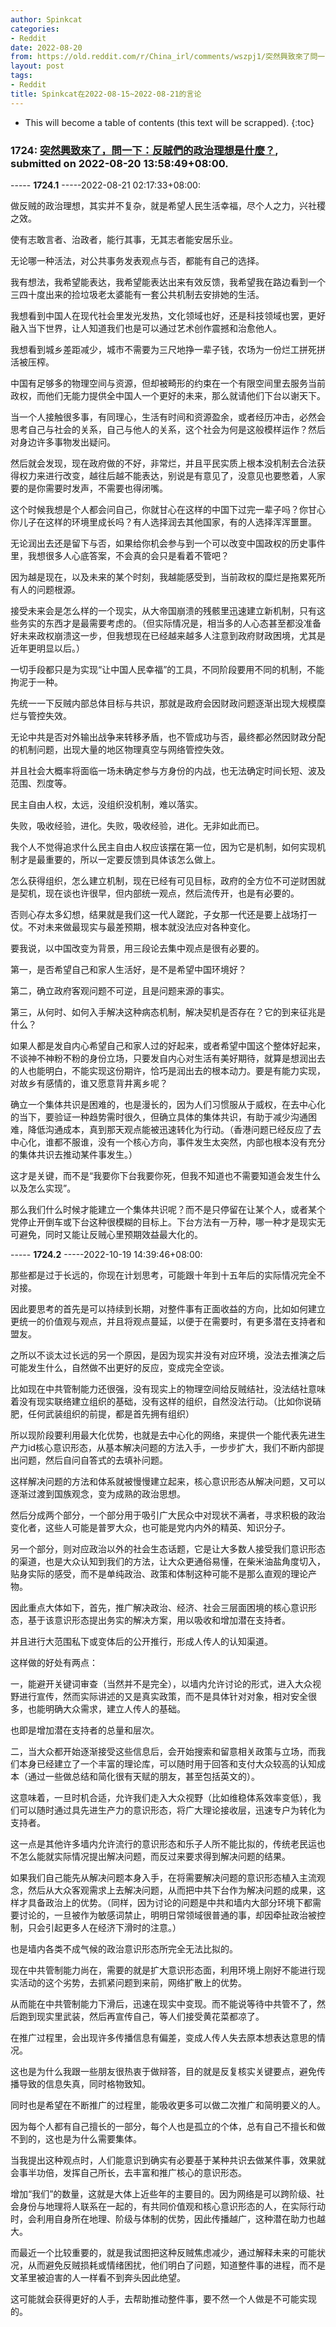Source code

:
 ```yaml
---
author: Spinkcat
categories:
- Reddit
date: 2022-08-20
from: https://old.reddit.com/r/China_irl/comments/wszpj1/突然興致來了問一下反賊們的政治理想是什麼/
layout: post
tags:
- Reddit
title: Spinkcat在2022-08-15~2022-08-21的言论
---
```


* This will become a table of contents (this text will be scrapped).
{:toc}

### 1724: [突然興致來了，問一下：反賊們的政治理想是什麼？](https://old.reddit.com/r/China_irl/comments/wszpj1/突然興致來了問一下反賊們的政治理想是什麼/), submitted on 2022-08-20 13:58:49+08:00.

----- __1724.1__ -----2022-08-21 02:17:33+08:00:

做反贼的政治理想，其实并不复杂，就是希望人民生活幸福，尽个人之力，兴社稷之效。

使有志敢言者、治政者，能行其事，无其志者能安居乐业。

无论哪一种活法，对公共事务发表观点与否，都能有自己的选择。

我有想法，我希望能表达，我希望能表达出来有效反馈，我希望我在路边看到一个三四十度出来的捡垃圾老太婆能有一套公共机制去安排她的生活。

我想看到中国人在现代社会里发光发热，文化领域也好，还是科技领域也罢，更好融入当下世界，让人知道我们也是可以通过艺术创作震撼和治愈他人。

我想看到城乡差距减少，城市不需要为三尺地挣一辈子钱，农场为一份烂工拼死拼活被压榨。

中国有足够多的物理空间与资源，但却被畸形的约束在一个有限空间里去服务当前政权，而他们无能力提供全中国人一个更好的未来，那么就请他们下台以谢天下。

当一个人接触很多事，有同理心，生活有时间和资源盈余，或者经历冲击，必然会思考自己与社会的关系，自己与他人的关系，这个社会为何是这般模样运作？然后对身边许多事物发出疑问。

然后就会发现，现在政府做的不好，非常烂，并且平民实质上根本没机制去合法获得权力来进行改变，越往后越不能表达，别说是有意见了，没意见也要憋着，人家要的是你需要时发声，不需要也得闭嘴。

这个时候我想是个人都会问自己，你就甘心在这样的中国下过完一辈子吗？你甘心你儿子在这样的环境里成长吗？有人选择润去其他国家，有的人选择浑浑噩噩。

无论润出去还是留下与否，如果给你机会参与到一个可以改变中国政权的历史事件里，我想很多人心底答案，不会真的会只是看着不管吧？

因为越是现在，以及未来的某个时刻，我越能感受到，当前政权的糜烂是拖累死所有人的问题根源。

接受未来会是怎么样的一个现实，从大帝国崩溃的残骸里迅速建立新机制，只有这些务实的东西才是最需要考虑的。（但实际情况是，相当多的人心态甚至都没准备好未来政权崩溃这一步，但我想现在已经越来越多人注意到政府财政困境，尤其是近年更明显以后。）

一切手段都只是为实现“让中国人民幸福”的工具，不同阶段要用不同的机制，不能拘泥于一种。

先统一一下反贼内部总体目标与共识，那就是政府会因财政问题逐渐出现大规模糜烂与管控失效。

无论中共是否对外输出战争来转移矛盾，也不管成功与否，最终都必然因财政分配的机制问题，出现大量的地区物理真空与网络管控失效。

并且社会大概率将面临一场未确定参与方身份的内战，也无法确定时间长短、波及范围、烈度等。

民主自由人权，太远，没组织没机制，难以落实。

失败，吸收经验，进化。失败，吸收经验，进化。无非如此而已。

我个人不觉得追求什么民主自由人权应该摆在第一位，因为它是机制，如何实现机制才是最重要的，所以一定要反馈到具体该怎么做上。

怎么获得组织，怎么建立机制，现在已经有可见目标，政府的全方位不可逆财困就是契机，现在谈也许很早，但内部统一观点，然后流传开，也是有必要的。

否则心存太多幻想，结果就是我们这一代人蹉跎，子女那一代还是要上战场打一仗。不对未来做最现实与最差预期，根本就没法应对各种变化。

要我说，以中国改变为背景，用三段论去集中观点是很有必要的。

第一，是否希望自己和家人生活好，是不是希望中国环境好？

第二，确立政府客观问题不可逆，且是问题来源的事实。

第三，从何时、如何入手解决这种病态机制，解决契机是否存在？它的到来征兆是什么？

如果人都是发自内心希望自己和家人过的好起来，或者希望中国这个整体好起来，不谈神不神粉不粉的身份立场，只要发自内心对生活有美好期待，就算是想润出去的人也能明白，不能实现这份期许，恰巧是润出去的根本动力。要是有能力实现，对故乡有感情的，谁又愿意背井离乡呢？

确立一个集体共识是困难的，也是漫长的，因为人们习惯服从于威权，在去中心化的当下，要验证一种趋势需时很久，但确立具体的集体共识，有助于减少沟通困难，降低沟通成本，真到那天观点能被迅速转化为行动。（香港问题已经反应了去中心化，谁都不服谁，没有一个核心方向，事件发生太突然，内部也根本没有充分的集体共识去推动某件事发生。）

这才是关键，而不是“我要你下台我要你死，但我不知道也不需要知道会发生什么以及怎么实现”。

那么我们什么时候才能建立一个集体共识呢？而不是只停留在让某个人，或者某个党停止开倒车或下台这种很模糊的目标上。下台方法有一万种，哪一种才是现实无可避免，同时又能让反贼心里预期效益最大化的。

----- __1724.2__ -----2022-10-19 14:39:46+08:00:

那些都是过于长远的，你现在计划思考，可能跟十年到十五年后的实际情况完全不对接。

因此要思考的首先是可以持续到长期，对整件事有正面收益的方向，比如如何建立更统一的价值观与观点，并且将观点蔓延，以便于在需要时，有更多潜在支持者和盟友。

之所以不谈太过长远的另一个原因，是因为现实并没有对应环境，没法去推演之后可能发生什么，自然做不出更好的反应，变成完全空谈。

比如现在中共管制能力还很强，没有现实上的物理空间给反贼结社，没法结社意味着没有现实联络建立组织的基础，没有这样的组织，自然没法行动。（比如你说硝肥，任何武装组织的前提，都是首先拥有组织）

所以现阶段要利用最大化优势，也就是去中心化的网络，来提供一个能代表先进生产力id核心意识形态，从基本解决问题的方法入手，一步步扩大，我们不断内部提出问题，然后自问自答式的去填补问题。

这样解决问题的方法和体系就被慢慢建立起来，核心意识形态从解决问题，又可以逐渐过渡到国族观念，变为成熟的政治思想。

然后分成两个部分，一个部分用于吸引广大民众中对现状不满者，寻求积极的政治变化者，这些人可能是普罗大众，也可能是党内内外的精英、知识分子。

另一个部分，则对应政治以外的社会生态话题，它是让大多数人接受我们意识形态的渠道，也是大众认知到我们的方法，让大众更通俗易懂，在柴米油盐角度切入，贴身实际的感受，而不是单纯政治、政策和体制这种可能不是那么直观的理论产物。

因此重点大体如下，首先，推广解决政治、经济、社会三层面困境的核心意识形态，基于该意识形态提出务实的解决方案，用以吸收和增加潜在支持者。

并且进行大范围私下或变体后的公开推行，形成人传人的认知渠道。

这样做的好处有两点：

一，能避开关键词审查（当然并不是完全），以墙内允许讨论的形式，进入大众视野进行宣传，然而实际讲述的又是真实政策，而不是具体针对对象，相对安全很多，也能明确大众需求，建立人传人的基础。

也即是增加潜在支持者的总量和层次。

二，当大众都开始逐渐接受这些信息后，会开始搜索和留意相关政策与立场，而我们本身已经建立了一个丰富的理论库，可以随时用于回答和支付大众较高的认知成本（通过一些做总结和简化很有天赋的朋友，甚至包括英文的）。

这意味着，一旦时机合适，允许我们走入大众视野（比如维稳体系效率变低），我们可以随时通过具先进生产力的意识形态，将广大理论接收层，迅速专户为转化为支持者。

这一点是其他许多墙内允许流行的意识形态和乐子人所不能比拟的，传统老民运也不怎么能就实际情况提出解决问题，而反过来要求得到解决问题的结果。

如果我们自己能先从解决问题本身入手，在将需要解决问题的意识形态植入主流观念，然后从大众客观需求上去解决问题，从而把中共下台作为解决问题的成果，这样才具备政治上的优势。（同样，因为讨论的问题是中共和墙内大部分环境下都需要讨论的，一旦被作为敏感词禁止，明明日常领域很普通的事，却因牵扯政治被控制，只会引起更多人在经济下滑时的注意。）

也是墙内各类不成气候的政治意识形态所完全无法比拟的。

现在中共管制能力尚在，需要的就是扩大意识形态面，利用环境上刚好不能进行现实活动的这个劣势，去抓紧问题到来前，网络扩散上的优势。

从而能在中共管制能力下滑后，迅速在现实中变现。而不能说等待中共管不了，然后跑到现实里武装，然后再宣传自己，等人们接受黄花菜都凉了。

在推广过程里，会出现许多传播信息有偏差，变成人传人失去原本想表达意思的情况。

这也是为什么我跟一些朋友很热衷于做辩答，目的就是反复核实关键要点，避免传播导致的信息失真，同时格物致知。

同时也是希望在不断推广的过程里，能吸收更多可以做二次推广和简明要义的人。

因为每个人都有自己擅长的一部分，每个人也是孤立的个体，总有自己不擅长和做不到的，这也是为什么需要集体。

当我提出这种观点时，人们能意识到确实有必要基于某种共识去做某件事，效果就会事半功倍，发挥自己所长，去丰富和推广核心的意识形态。

增加“我们”的数量，这就是大体上近些年的主要目的。因为网络是可以跨阶级、社会身份与地理将人联系在一起的，有共同价值观和核心意识形态的人，在实际行动时，会利用自身所在地理、阶级与体制的优势，因此传播越广，这种潜在助力也越大。

而最近一个比较重要的，就是我试图把这种反贼焦虑减少，通过解释未来的可能状况，从而避免反贼损耗或情绪困扰，他们明白了问题，知道整件事的进程，而不是文革里被迫害的人一样看不到奔头因此绝望。

这可能就会获得更好的人手，去帮助推动整件事，要不然一个人做是不可能实现的。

═══

What to work on:
Each line above from the one with "----- __1724.2__ -----2022-10-19" up to and including the one with "比如现在中共管制能力还很强，" must be set down exactly, and no line outside that span may appear.

Exercise result:
----- __1724.2__ -----2022-10-19 14:39:46+08:00:

那些都是过于长远的，你现在计划思考，可能跟十年到十五年后的实际情况完全不对接。

因此要思考的首先是可以持续到长期，对整件事有正面收益的方向，比如如何建立更统一的价值观与观点，并且将观点蔓延，以便于在需要时，有更多潜在支持者和盟友。

之所以不谈太过长远的另一个原因，是因为现实并没有对应环境，没法去推演之后可能发生什么，自然做不出更好的反应，变成完全空谈。

比如现在中共管制能力还很强，没有现实上的物理空间给反贼结社，没法结社意味着没有现实联络建立组织的基础，没有这样的组织，自然没法行动。（比如你说硝肥，任何武装组织的前提，都是首先拥有组织）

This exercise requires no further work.